InDepth Photo Video learns to swim in the live stream
Come on in, the water is fine: How we learned to swim in the live stream
There comes a time when opportunities present themselves so often, you start to wonder if the universe is trying to tell you something. Over the last year or two, we have had more and more inquiries about live streaming events. Admittedly, live streaming has always been a territory IDPV has not truly explored or considered as an added service, simply because of it’s challenges. As the inquiries increased in frequency, we found it harder and harder to say “No” to the challenge.
Now, when it comes to learning a new skill,
such as swimming for instance, one would take small steps before swimming a freestyle relay. Before diving off the diving board, you dip your feet in the shallow end, learn to hold your breath, float on your back, tread water, kick your feet using the kick board, doggy paddle, breast stroke, freestyle, and eventually graduating to swimming laps on your own. When it came to our first live streaming job, we took a different approach by jumping into the deep end.
The first challenge: Live stream …
wirelessly for one hour in the middle of Washington, DC from the grounds of the Vietnam Veterans’ Memorial. If that doesn’t scream high dive into the deep end, I don’t know what does.
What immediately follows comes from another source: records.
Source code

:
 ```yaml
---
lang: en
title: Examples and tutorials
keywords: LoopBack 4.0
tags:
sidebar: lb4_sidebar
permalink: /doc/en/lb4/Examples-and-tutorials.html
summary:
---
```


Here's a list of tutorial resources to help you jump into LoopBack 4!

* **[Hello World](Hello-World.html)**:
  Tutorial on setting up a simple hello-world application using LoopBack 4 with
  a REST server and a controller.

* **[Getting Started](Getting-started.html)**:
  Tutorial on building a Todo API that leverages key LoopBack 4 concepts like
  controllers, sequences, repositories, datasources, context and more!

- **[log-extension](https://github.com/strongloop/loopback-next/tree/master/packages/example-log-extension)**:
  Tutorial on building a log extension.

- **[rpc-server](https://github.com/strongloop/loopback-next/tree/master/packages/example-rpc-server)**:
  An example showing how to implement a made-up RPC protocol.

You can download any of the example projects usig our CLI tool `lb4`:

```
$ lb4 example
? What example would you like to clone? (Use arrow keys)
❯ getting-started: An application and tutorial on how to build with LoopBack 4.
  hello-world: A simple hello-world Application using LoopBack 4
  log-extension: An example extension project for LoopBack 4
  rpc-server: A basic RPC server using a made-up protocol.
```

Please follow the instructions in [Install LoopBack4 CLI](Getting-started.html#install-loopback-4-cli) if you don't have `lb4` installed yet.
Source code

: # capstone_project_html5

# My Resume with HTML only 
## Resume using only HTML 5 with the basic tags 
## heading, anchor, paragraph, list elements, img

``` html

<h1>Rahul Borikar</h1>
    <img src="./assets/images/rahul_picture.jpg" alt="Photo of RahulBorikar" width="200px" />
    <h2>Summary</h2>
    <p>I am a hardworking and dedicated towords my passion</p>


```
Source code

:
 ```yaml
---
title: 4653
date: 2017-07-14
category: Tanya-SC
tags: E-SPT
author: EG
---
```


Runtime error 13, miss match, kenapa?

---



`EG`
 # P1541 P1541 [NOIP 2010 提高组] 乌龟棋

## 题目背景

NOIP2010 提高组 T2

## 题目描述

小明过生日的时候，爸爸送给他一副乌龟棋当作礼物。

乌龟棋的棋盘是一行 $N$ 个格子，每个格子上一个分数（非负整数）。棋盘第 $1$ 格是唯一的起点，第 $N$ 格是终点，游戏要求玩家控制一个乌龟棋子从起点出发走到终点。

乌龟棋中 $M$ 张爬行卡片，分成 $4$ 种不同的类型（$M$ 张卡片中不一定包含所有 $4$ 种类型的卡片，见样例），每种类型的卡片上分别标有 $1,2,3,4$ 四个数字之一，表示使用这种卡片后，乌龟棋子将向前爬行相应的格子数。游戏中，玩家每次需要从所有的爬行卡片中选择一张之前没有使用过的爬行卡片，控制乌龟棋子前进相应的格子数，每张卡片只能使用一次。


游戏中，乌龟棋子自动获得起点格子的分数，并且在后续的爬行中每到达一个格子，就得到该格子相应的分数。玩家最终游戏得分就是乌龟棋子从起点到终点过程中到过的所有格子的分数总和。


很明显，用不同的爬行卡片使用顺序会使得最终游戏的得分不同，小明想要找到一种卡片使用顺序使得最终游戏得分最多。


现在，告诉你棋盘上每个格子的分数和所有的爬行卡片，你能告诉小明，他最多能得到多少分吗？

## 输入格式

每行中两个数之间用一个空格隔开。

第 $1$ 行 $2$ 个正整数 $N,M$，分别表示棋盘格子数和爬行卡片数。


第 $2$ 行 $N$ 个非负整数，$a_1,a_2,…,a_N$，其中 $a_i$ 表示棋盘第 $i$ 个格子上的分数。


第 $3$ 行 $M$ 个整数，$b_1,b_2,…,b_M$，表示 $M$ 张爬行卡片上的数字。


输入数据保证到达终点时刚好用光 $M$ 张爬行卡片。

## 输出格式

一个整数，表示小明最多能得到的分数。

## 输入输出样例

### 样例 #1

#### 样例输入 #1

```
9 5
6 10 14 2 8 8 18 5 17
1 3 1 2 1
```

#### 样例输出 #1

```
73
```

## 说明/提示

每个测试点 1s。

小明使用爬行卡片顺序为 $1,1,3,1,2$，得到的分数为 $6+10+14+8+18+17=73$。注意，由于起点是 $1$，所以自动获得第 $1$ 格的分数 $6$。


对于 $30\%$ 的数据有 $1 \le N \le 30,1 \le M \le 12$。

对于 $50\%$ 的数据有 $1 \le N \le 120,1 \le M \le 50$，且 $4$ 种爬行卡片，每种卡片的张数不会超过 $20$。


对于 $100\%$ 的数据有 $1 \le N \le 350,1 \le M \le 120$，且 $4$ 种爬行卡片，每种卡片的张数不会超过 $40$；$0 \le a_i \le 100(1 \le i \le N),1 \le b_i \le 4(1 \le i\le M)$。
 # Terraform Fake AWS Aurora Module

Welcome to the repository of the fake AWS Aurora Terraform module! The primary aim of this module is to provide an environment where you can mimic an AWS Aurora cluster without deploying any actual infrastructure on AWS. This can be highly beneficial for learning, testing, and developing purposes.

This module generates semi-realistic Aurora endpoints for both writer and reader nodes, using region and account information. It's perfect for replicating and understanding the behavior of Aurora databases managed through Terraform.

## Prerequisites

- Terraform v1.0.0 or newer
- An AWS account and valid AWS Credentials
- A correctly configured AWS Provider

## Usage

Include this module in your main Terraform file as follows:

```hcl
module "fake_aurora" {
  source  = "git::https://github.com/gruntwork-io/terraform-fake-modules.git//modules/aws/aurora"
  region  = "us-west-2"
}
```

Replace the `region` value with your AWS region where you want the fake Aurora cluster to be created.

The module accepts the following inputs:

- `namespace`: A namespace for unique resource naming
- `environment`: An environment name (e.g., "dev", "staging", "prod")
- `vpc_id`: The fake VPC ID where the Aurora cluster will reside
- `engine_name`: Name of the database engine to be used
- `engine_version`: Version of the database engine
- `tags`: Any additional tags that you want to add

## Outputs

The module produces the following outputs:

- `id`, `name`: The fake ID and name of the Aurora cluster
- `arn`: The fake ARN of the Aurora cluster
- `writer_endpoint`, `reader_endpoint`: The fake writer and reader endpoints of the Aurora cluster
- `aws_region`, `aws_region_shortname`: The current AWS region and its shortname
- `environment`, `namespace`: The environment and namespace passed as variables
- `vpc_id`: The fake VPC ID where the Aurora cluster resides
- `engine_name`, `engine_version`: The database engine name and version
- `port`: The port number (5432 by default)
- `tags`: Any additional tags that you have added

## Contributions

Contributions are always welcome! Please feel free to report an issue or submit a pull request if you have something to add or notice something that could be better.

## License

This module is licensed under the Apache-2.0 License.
We had already been working with the Vietnam Veterans’ Memorial Fund for the last few years, filming multiple events throughout the years. They have become more than a client to us, and each year we try to help step up their game by stepping up ours. When they approached us with the idea to stream a ceremony to their Facebook page, we couldn’t say no to family.
With the use of a Teredek ViduPro and a Verizon USB Hotspot,
our camera was on, nerves were in full swing, we were on our marks, and ready to dive in to the live streaming relay; all that was left was to hit “Go Live”. During the next hour, along with the VVMF team, we closely monitored their Facebook page from the East Knoll at the corner of Constitution Ave and Henry Bacon Drive. Holding our breath with each minute that passed, we hoped the wireless High Definition Video signal would stay strong, and the Internet viewers would not lose the video feed. Fast forward one hour, the ceremony finished; we made a successful run and we could all breathe again.
Swimming in these waters is still risky with wireless video, but with each swim we hope to become stronger swimmers.